Non ha mai amato la moglie – del resto non ha scelto ma dalla vita gli è stata imposta –, l’ha sposata perché adatta al suo ambiente, convinto che Margherita conti pienamente su di lui. Non gli piace niente di quello che lei sceglie per la casa e per la loro quotidianità, tuttavia finge di apprezzarla, perché lei è docile, rappresentativa, capace di tessere e mantenere le giuste relazioni sociali. Intelligente e intuitiva, più di quanto lui stesso immagini, capace di recitare se stessa, ha sempre cercato la prova d’amore mancante e sa nascondere il vuoto con cui convive.
Maja vede il padre di sfuggita, lo vorrebbe con sé a raccontarle le fiabe, ma si è abituata alle sue giustificazioni, alle sue improvvise partenze per lavoro.

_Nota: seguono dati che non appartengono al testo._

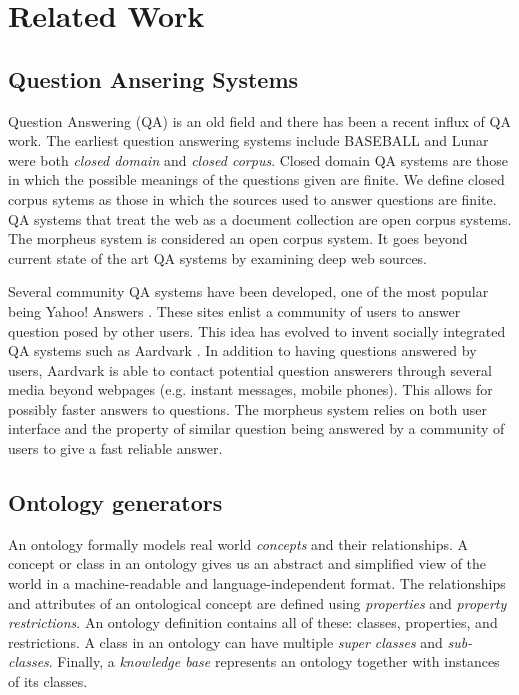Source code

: \section{Related Work}
\label{sec:relatedwork}

\subsection{Question Ansering Systems} 

Question Answering (QA) is an old field and there has been a recent influx of QA work. The earliest question answering systems include BASEBALL \cite{Green1961} and Lunar \cite{woods1973} were both \emph{closed domain} and \emph{closed corpus}.  Closed domain QA systems are those in which the possible meanings of the questions given are finite. We define closed corpus sytems as those in which the sources used to answer questions are finite.  QA systems that treat the web as a document collection are open corpus systems.  The morpheus system is considered an open corpus system.  It goes beyond current state of the art QA systems by examining deep web sources.

Several community QA systems have been developed, one of the most popular being Yahoo! Answers \cite{yahooanswers2008}.  These sites enlist a community of users to answer question posed by other users.  This idea has evolved to invent socially integrated QA systems such as Aardvark \cite{vark2010}. In addition to having questions answered by users, Aardvark is able to contact potential question answerers through several media beyond webpages (e.g. instant messages, mobile phones).  This allows for possibly faster answers to questions.  The morpheus system relies on both user interface and the property of similar question being answered by a community of users to give a fast reliable answer.


\subsection{Ontology generators} 
\label{sec:ontology_generators}

An ontology formally models real world \textit{concepts} and their
relationships. A concept or class in an ontology gives us an abstract and
simplified view of the world\cite{Gruber1993} in a machine-readable and
language-independent format. The relationships and attributes of an
ontological concept are defined using \textit{properties} and \textit{property
restrictions}. An ontology definition contains all of
these: classes, properties, and restrictions. A class in an ontology can have
multiple \textit{super classes} and \textit{sub-classes}. Finally, a
\textit{knowledge base} represents an ontology together with 
instances of its classes.      

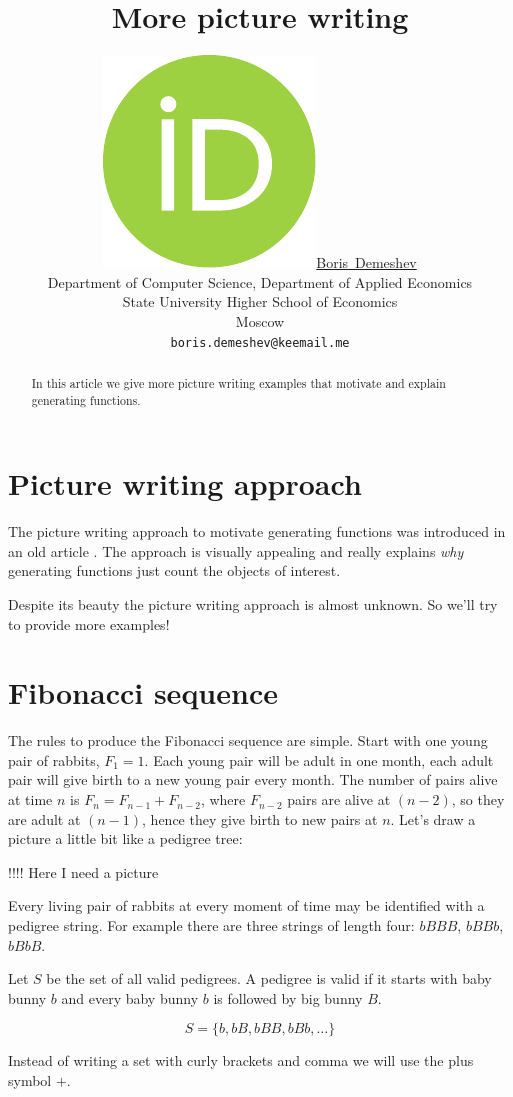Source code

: \documentclass{article}
\title{More picture writing}
\author{ \href{https://orcid.org/0000-0003-2284-3204}{\includegraphics[scale=0.06]{orcid.pdf}\hspace{1mm}Boris~Demeshev}\\ %
	Department of Computer Science, Department of Applied Economics\\
	State University Higher School of Economics\\
	Moscow \\
	\texttt{boris.demeshev@keemail.me} \\
}
\newcommand{\bigb}{B}
\newcommand{\babyb}{b}
\begin{document}
\maketitle

\begin{abstract}
	In this article we give more picture writing examples that motivate and explain generating functions. 
\end{abstract}


\section{Picture writing approach}

The picture writing approach to motivate generating functions was introduced in an old article \cite{polya1956picture}.
The approach is visually appealing and really explains \textit{why} generating functions just count the objects of interest.

Despite its beauty the picture writing approach is almost unknown. So we'll try to provide more examples!


\section{Fibonacci sequence}


The rules to produce the Fibonacci sequence are simple. 
Start with one young pair of rabbits, $F_1 = 1$. 
Each young pair will be adult in one month, each adult pair will give birth to a new young pair every month. 
The number of pairs alive at time $n$ is $F_n = F_{n-1} + F_{n-2}$, 
where $F_{n-2}$ pairs are alive at $(n-2)$, so they are 
adult at $(n-1)$, hence they give birth to new pairs at $n$. 
Let's draw a picture a little bit like a pedigree tree:


!!!! Here I need a picture

Every living pair of rabbits at every moment of time may be identified with a pedigree string.
For example there are three strings of length four: $\babyb\bigb\bigb\bigb$, 
$\babyb\bigb\bigb\babyb$, $\babyb\bigb\babyb\bigb$.

Let $S$ be the set of all valid pedigrees. 
A pedigree is valid if it starts with baby bunny $\babyb$ and every baby bunny $\babyb$ is followed by big bunny $\bigb$. 

\[
S = \{ \babyb, \babyb\bigb, \babyb\bigb\bigb, \babyb\bigb\babyb, \ldots \} 	
\]

Instead of writing a set with curly brackets and comma we will use the plus symbol $+$.
\end{document}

Una famiglia dell’alta borghesia, perfetta agli occhi di tutti, invidiata. Ma dolorante e finta, tranne lo sguardo pulito e la purezza delle parole di Maja.
Le partenze, i cambiamenti improvvisi di programma anche nei giorni più importati per la figlia, dipendono dal richiamo dei sensi. Cesare corre da Alma, per lei improvvisa le più fantasiose finzioni. Uomo che si è imposto come figura di maschio che non deve chiedere ed a cui tutti ubbidiscono, Cesare diventa un pupazzo nelle mani di Alma. Fino alla tragedia, la morte di lei, non cercata, non voluta, uno scherzo beffardo del destino in mezzo ai giochi amorosi. Cesare vede crollare il mondo che si era abilmente costruito ed escogita il modo più vigliacco per uscirne pulito. Ma l’immagine di lei lo perseguita e cambia i suoi giorni e le sue notti.
Un adolescente dal ciuffo biondo, che ama il tennis e vaga in bicicletta anche per vie secondarie, fa la sua comparsa sulla strada di Cesare. E lo tiene in pugno perché ha registrato la verità. È un ragazzo che ha un doloroso bisogno della figura paterna, ha un vuoto terribile d’amore, ma anche una maturità ed una scaltrezza superiori ai suoi coetanei. Uno strano patto è siglato tra Cesare e David, ed il manager prova in tutti i modi, sia pur con affannose bracciate, a non andare a fondo. Finché la vita non gli presenta il conto. Le richieste di David lo hanno costretto tuttavia a riflettere, gli hanno offerto suo malgrado occasioni di scoprire con stupore sentimenti ed emozioni mai provati, fino a sentirsi pienamente padre. Ed a prendere decisioni che manderanno a pezzi la sua immagine.
Romanzo che rivela ancora una volta la capacità della Mearini di scendere nel groviglio delle coscienze, di svelarne le doppiezze, i segreti, le finzioni, ma soprattutto i bisogni. Perché l’adulto che si comporta come Cesare, o Alma, ma anche come David e Margherita, deve curare un male profondo, deve ricucire gli strappi, ritrovare i pezzi mancanti, colmare gli spazi vuoti. Un invito a cercare le radici profonde del male.
Indubbiamente esasperate le situazioni, per l’esigenza del romanzo, comunque tali da far riflettere sulla autenticità dei rapporti umani sia nel pubblico che nel privato, sulla difficoltà di distinguere il vero dal falso, sull’obbligo dell’apparire che è l’imperativo categorico della società del cosiddetto benessere.